BEGIN

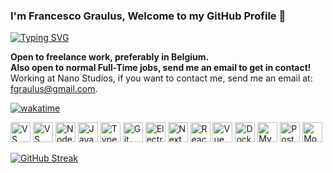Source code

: ### I'm Francesco Graulus, Welcome to my GitHub Profile 👋

[![Typing SVG](https://readme-typing-svg.demolab.com?font=Fira+Code&duration=4000&pause=1000&color=225AF7&width=435&lines=Full+Stack+Developer;Fitness+Enthousiast;Programmer;Front+End+Freak)](https://git.io/typing-svg)

**Open to freelance work, preferably in Belgium.** <br>
**Also open to normal Full-Time jobs, send me an email to get in contact!** <br>
Working at Nano Studios, if you want to contact me, send me an email at: fgraulus@gmail.com.

[![wakatime](https://wakatime.com/badge/user/48208030-1e5f-4ff6-8fa0-0b51302b6ccf.svg)](https://wakatime.com/@48208030-1e5f-4ff6-8fa0-0b51302b6ccf)

<img height="32" width="32" src="https://cdn.simpleicons.org/visualstudiocode" alt="VS Code" /> <img height="32" width="32" src="https://cdn.simpleicons.org/visualstudio" alt="VS Code" /> <img height="32" width="32" src="https://cdn.simpleicons.org/nodedotjs" alt="Node.JS" /> <img height="32" width="32" src="https://cdn.simpleicons.org/javascript" alt="JavaScript" /> <img height="32" width="32" src="https://cdn.simpleicons.org/typescript" alt="TypeScript" /> <img height="32" width="32" src="https://cdn.simpleicons.org/git" alt="Git" /> <img height="32" width="32" src="https://cdn.simpleicons.org/electron" alt="Electron" /> <img height="32" width="32" src="https://cdn.simpleicons.org/nextdotjs/white" alt="Next.JS" /> <img height="32" width="32" src="https://cdn.simpleicons.org/react" alt="React" /> <img height="32" width="32" src="https://cdn.simpleicons.org/vuedotjs" alt="Vue.JS" /> <img height="32" width="32" src="https://cdn.simpleicons.org/docker" alt="Docker" /> <img height="32" width="32" src="https://cdn.simpleicons.org/mysql" alt="MySQL" /> <img height="32" width="32" src="https://cdn.simpleicons.org/postgresql" alt="Postgresql" /> <img height="32" width="32" src="https://cdn.simpleicons.org/mongodb" alt="MongoDB" />

[![GitHub Streak](https://streak-stats.demolab.com?user=foonkg&theme=tokyonight)](https://git.io/streak-stats) 
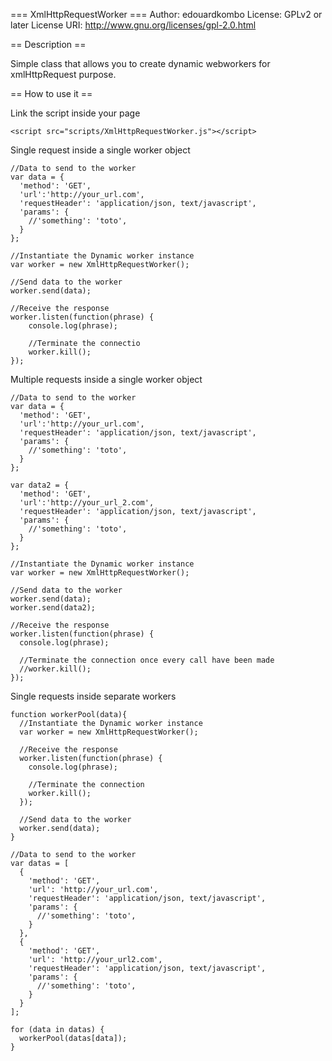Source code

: === XmlHttpRequestWorker ===
Author: edouardkombo
License: GPLv2 or later
License URI: http://www.gnu.org/licenses/gpl-2.0.html


== Description ==

Simple class that allows you to create dynamic webworkers for xmlHttpRequest purpose.


== How to use it ==

Link the script inside your page

    <script src="scripts/XmlHttpRequestWorker.js"></script>
    
Single request inside a single worker object

    //Data to send to the worker
    var data = {
      'method': 'GET',
      'url':'http://your_url.com',
      'requestHeader': 'application/json, text/javascript',
      'params': {
        //'something': 'toto',
      }
    };

    //Instantiate the Dynamic worker instance
    var worker = new XmlHttpRequestWorker();
    
    //Send data to the worker
    worker.send(data);

    //Receive the response
    worker.listen(function(phrase) {
        console.log(phrase);
      
        //Terminate the connectio
        worker.kill();
    });

    
Multiple requests inside a single worker object

    //Data to send to the worker
    var data = {
      'method': 'GET',
      'url':'http://your_url.com',
      'requestHeader': 'application/json, text/javascript',
      'params': {
        //'something': 'toto',
      }
    };
    
    var data2 = {
      'method': 'GET',
      'url':'http://your_url_2.com',
      'requestHeader': 'application/json, text/javascript',
      'params': {
        //'something': 'toto',
      }
    };

    //Instantiate the Dynamic worker instance
    var worker = new XmlHttpRequestWorker();
    
    //Send data to the worker
    worker.send(data);
    worker.send(data2);

    //Receive the response
    worker.listen(function(phrase) {
      console.log(phrase);
      
      //Terminate the connection once every call have been made
      //worker.kill();
    });
    
    
Single requests inside separate workers

    function workerPool(data){
      //Instantiate the Dynamic worker instance
      var worker = new XmlHttpRequestWorker();

      //Receive the response
      worker.listen(function(phrase) {
        console.log(phrase);

        //Terminate the connection
        worker.kill();
      });

      //Send data to the worker
      worker.send(data);
    }

    //Data to send to the worker
    var datas = [
      {
        'method': 'GET',
        'url': 'http://your_url.com',
        'requestHeader': 'application/json, text/javascript',
        'params': {
          //'something': 'toto',
        }
      },
      {
        'method': 'GET',
        'url': 'http://your_url2.com',
        'requestHeader': 'application/json, text/javascript',
        'params': {
          //'something': 'toto',
        }
      }
    ];

    for (data in datas) {
      workerPool(datas[data]);
    }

END

### Work item
Among the lines above, find those that contain the word "contact" and copy them.

### Response area
**Also open to normal Full-Time jobs, send me an email to get in contact!** <br>
Working at Nano Studios, if you want to contact me, send me an email at: fgraulus@gmail.com.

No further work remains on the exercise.